- _Required work_: Each entry should be set down exactly as written, except for any picture it holds.

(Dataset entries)
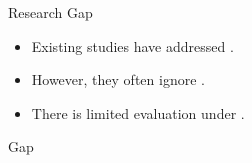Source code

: \begin{frame}{Research Gap}

\begin{itemize}
    \item Existing studies have addressed .
    \item However, they often ignore .
    \item There is limited evaluation under .
\end{itemize}

\vspace{0.45cm}

\begin{block}{Gap}
\end{block}

\end{frame}
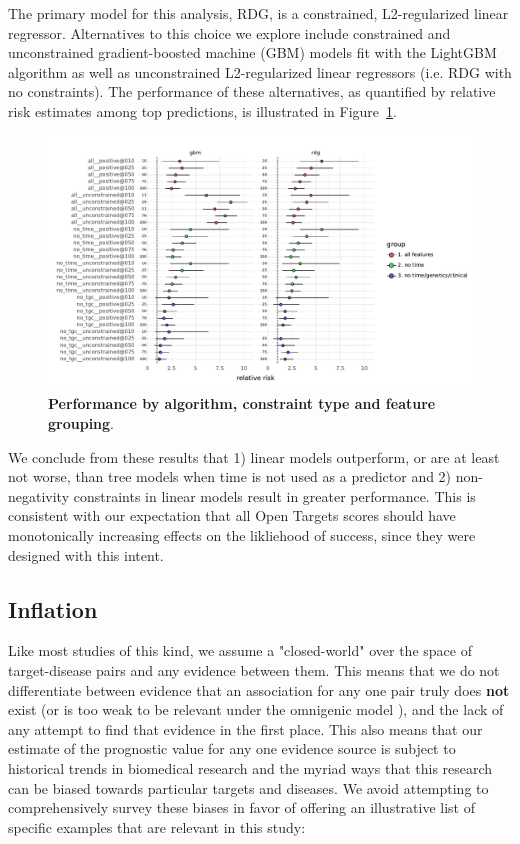 \documentclass{article}
\begin{document}
The primary model for this analysis, RDG, is a constrained, L2-regularized linear regressor. Alternatives to this choice we explore include constrained and unconstrained gradient-boosted machine (GBM) models fit with the LightGBM \cite{LightGBM} algorithm as well as unconstrained L2-regularized linear regressors (i.e. RDG with no constraints). The performance of these alternatives, as quantified by relative risk estimates among top predictions, is illustrated in Figure~\ref{fig:relative_risk_model_features}. 

\begin{figure}[!htb]
  \centering
  \captionsetup{width=.9\linewidth}
  \includegraphics[width=1\textwidth]{relative_risk_model_features.pdf}
  \caption{
    \textbf{Performance by algorithm, constraint type and feature grouping}.  
  }
  \label{fig:relative_risk_model_features}
\end{figure}

We conclude from these results that 1) linear models outperform, or are at least not worse, than tree models when time is not used as a predictor and 2) non-negativity constraints in linear models result in greater performance. This is consistent with our expectation that all Open Targets scores should have monotonically increasing effects on the likliehood of success, since they were designed with this intent.

\subsection{Inflation}
\label{sec:results_inflation}

Like most studies of this kind, we assume a "closed-world" \cite{Paliwal2020-hr} over the space of target-disease pairs and any evidence between them. This means that we do not differentiate between evidence that an association for any one pair truly does \textbf{not} exist (or is too weak to be relevant under the omnigenic model \cite{PMID:28622505}), and the lack of any attempt to find that evidence in the first place. This also means that our estimate of the prognostic value for any one evidence source is subject to historical trends in biomedical research and the myriad ways that this research can be biased towards particular targets and diseases. We avoid attempting to comprehensively survey these biases in favor of offering an illustrative list of specific examples that are relevant in this study:
\end{document}
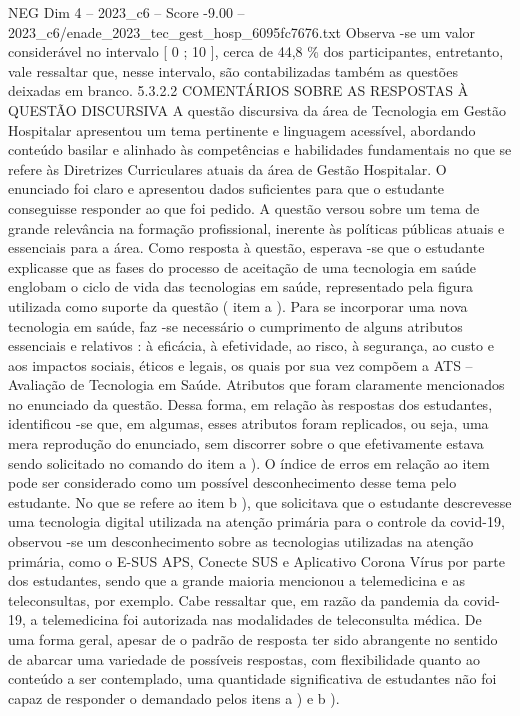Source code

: \begin{textsample}{NEG Dim 4 – 2023\_c6 – Score -9.00 – 2023\_c6/enade\_2023\_tec\_gest\_hosp\_6095fc7676.txt}
Observa -se um valor considerável no intervalo [ 0 ; 10 ], cerca de 44,8 \% dos participantes, entretanto, vale ressaltar que, nesse intervalo, são contabilizadas também as questões deixadas em branco. 5.3.2.2 COMENTÁRIOS SOBRE AS RESPOSTAS À QUESTÃO DISCURSIVA A questão discursiva da área de Tecnologia em Gestão Hospitalar apresentou um tema pertinente e linguagem acessível, abordando conteúdo basilar e alinhado às competências e habilidades fundamentais no que se refere às Diretrizes Curriculares atuais da área de Gestão Hospitalar.
O enunciado foi claro e apresentou dados suficientes para que o estudante conseguisse responder ao que foi pedido.
A questão versou sobre um tema de grande relevância na formação profissional, inerente às políticas públicas atuais e essenciais para a área.
Como resposta à questão, esperava -se que o estudante explicasse que as fases do processo de aceitação de uma tecnologia em saúde englobam o ciclo de vida das tecnologias em saúde, representado pela figura utilizada como suporte da questão ( item a ).
Para se incorporar uma nova tecnologia em saúde, faz -se necessário o cumprimento de alguns atributos essenciais e relativos : à eficácia, à efetividade, ao risco, à segurança, ao custo e aos impactos sociais, éticos e legais, os quais por sua vez compõem a ATS – Avaliação de Tecnologia em Saúde.
Atributos que foram claramente mencionados no enunciado da questão.
Dessa forma, em relação às respostas dos estudantes, identificou -se que, em algumas, esses atributos foram replicados, ou seja, uma mera reprodução do enunciado, sem discorrer sobre o que efetivamente estava sendo solicitado no comando do item a ).
O índice de erros em relação ao item pode ser considerado como um possível desconhecimento desse tema pelo estudante.
No que se refere ao item b ), que solicitava que o estudante descrevesse uma tecnologia digital utilizada na atenção primária para o controle da covid-19, observou -se um desconhecimento sobre as tecnologias utilizadas na atenção primária, como o E-SUS APS, Conecte SUS e Aplicativo Corona Vírus por parte dos estudantes, sendo que a grande maioria mencionou a telemedicina e as teleconsultas, por exemplo.
Cabe ressaltar que, em razão da pandemia da covid-19, a telemedicina foi autorizada nas modalidades de teleconsulta médica.
De uma forma geral, apesar de o padrão de resposta ter sido abrangente no sentido de abarcar uma variedade de possíveis respostas, com flexibilidade quanto ao conteúdo a ser contemplado, uma quantidade significativa de estudantes não foi capaz de responder o demandado pelos itens a ) e b ).

\end{textsample}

- _Finished task_:
Source code

: \begin{frame}{Research Gap}

\begin{itemize}
    \item Existing studies have addressed .
    \item However, they often ignore .
    \item There is limited evaluation under .
\end{itemize}

\vspace{0.45cm}

\begin{block}{Gap}
\end{block}

\end{frame}
 \documentclass{article}
\begin{document}
The primary model for this analysis, RDG, is a constrained, L2-regularized linear regressor. Alternatives to this choice we explore include constrained and unconstrained gradient-boosted machine (GBM) models fit with the LightGBM \cite{LightGBM} algorithm as well as unconstrained L2-regularized linear regressors (i.e. RDG with no constraints). The performance of these alternatives, as quantified by relative risk estimates among top predictions, is illustrated in Figure~\ref{fig:relative_risk_model_features}. 

\begin{figure}[!htb]
  \centering
  \captionsetup{width=.9\linewidth}
  \includegraphics[width=1\textwidth]{relative_risk_model_features.pdf}
  \caption{
    \textbf{Performance by algorithm, constraint type and feature grouping}.  
  }
  \label{fig:relative_risk_model_features}
\end{figure}

We conclude from these results that 1) linear models outperform, or are at least not worse, than tree models when time is not used as a predictor and 2) non-negativity constraints in linear models result in greater performance. This is consistent with our expectation that all Open Targets scores should have monotonically increasing effects on the likliehood of success, since they were designed with this intent.

\subsection{Inflation}
\label{sec:results_inflation}

Like most studies of this kind, we assume a "closed-world" \cite{Paliwal2020-hr} over the space of target-disease pairs and any evidence between them. This means that we do not differentiate between evidence that an association for any one pair truly does \textbf{not} exist (or is too weak to be relevant under the omnigenic model \cite{PMID:28622505}), and the lack of any attempt to find that evidence in the first place. This also means that our estimate of the prognostic value for any one evidence source is subject to historical trends in biomedical research and the myriad ways that this research can be biased towards particular targets and diseases. We avoid attempting to comprehensively survey these biases in favor of offering an illustrative list of specific examples that are relevant in this study:
\end{document}
Source code

: \begin{textsample}{NEG Dim 4 – 2023\_c6 – Score -9.00 – 2023\_c6/enade\_2023\_tec\_gest\_hosp\_6095fc7676.txt}
Observa -se um valor considerável no intervalo [ 0 ; 10 ], cerca de 44,8 \% dos participantes, entretanto, vale ressaltar que, nesse intervalo, são contabilizadas também as questões deixadas em branco. 5.3.2.2 COMENTÁRIOS SOBRE AS RESPOSTAS À QUESTÃO DISCURSIVA A questão discursiva da área de Tecnologia em Gestão Hospitalar apresentou um tema pertinente e linguagem acessível, abordando conteúdo basilar e alinhado às competências e habilidades fundamentais no que se refere às Diretrizes Curriculares atuais da área de Gestão Hospitalar.
O enunciado foi claro e apresentou dados suficientes para que o estudante conseguisse responder ao que foi pedido.
A questão versou sobre um tema de grande relevância na formação profissional, inerente às políticas públicas atuais e essenciais para a área.
Como resposta à questão, esperava -se que o estudante explicasse que as fases do processo de aceitação de uma tecnologia em saúde englobam o ciclo de vida das tecnologias em saúde, representado pela figura utilizada como suporte da questão ( item a ).
Para se incorporar uma nova tecnologia em saúde, faz -se necessário o cumprimento de alguns atributos essenciais e relativos : à eficácia, à efetividade, ao risco, à segurança, ao custo e aos impactos sociais, éticos e legais, os quais por sua vez compõem a ATS – Avaliação de Tecnologia em Saúde.
Atributos que foram claramente mencionados no enunciado da questão.
Dessa forma, em relação às respostas dos estudantes, identificou -se que, em algumas, esses atributos foram replicados, ou seja, uma mera reprodução do enunciado, sem discorrer sobre o que efetivamente estava sendo solicitado no comando do item a ).
O índice de erros em relação ao item pode ser considerado como um possível desconhecimento desse tema pelo estudante.
No que se refere ao item b ), que solicitava que o estudante descrevesse uma tecnologia digital utilizada na atenção primária para o controle da covid-19, observou -se um desconhecimento sobre as tecnologias utilizadas na atenção primária, como o E-SUS APS, Conecte SUS e Aplicativo Corona Vírus por parte dos estudantes, sendo que a grande maioria mencionou a telemedicina e as teleconsultas, por exemplo.
Cabe ressaltar que, em razão da pandemia da covid-19, a telemedicina foi autorizada nas modalidades de teleconsulta médica.
De uma forma geral, apesar de o padrão de resposta ter sido abrangente no sentido de abarcar uma variedade de possíveis respostas, com flexibilidade quanto ao conteúdo a ser contemplado, uma quantidade significativa de estudantes não foi capaz de responder o demandado pelos itens a ) e b ).

\end{textsample}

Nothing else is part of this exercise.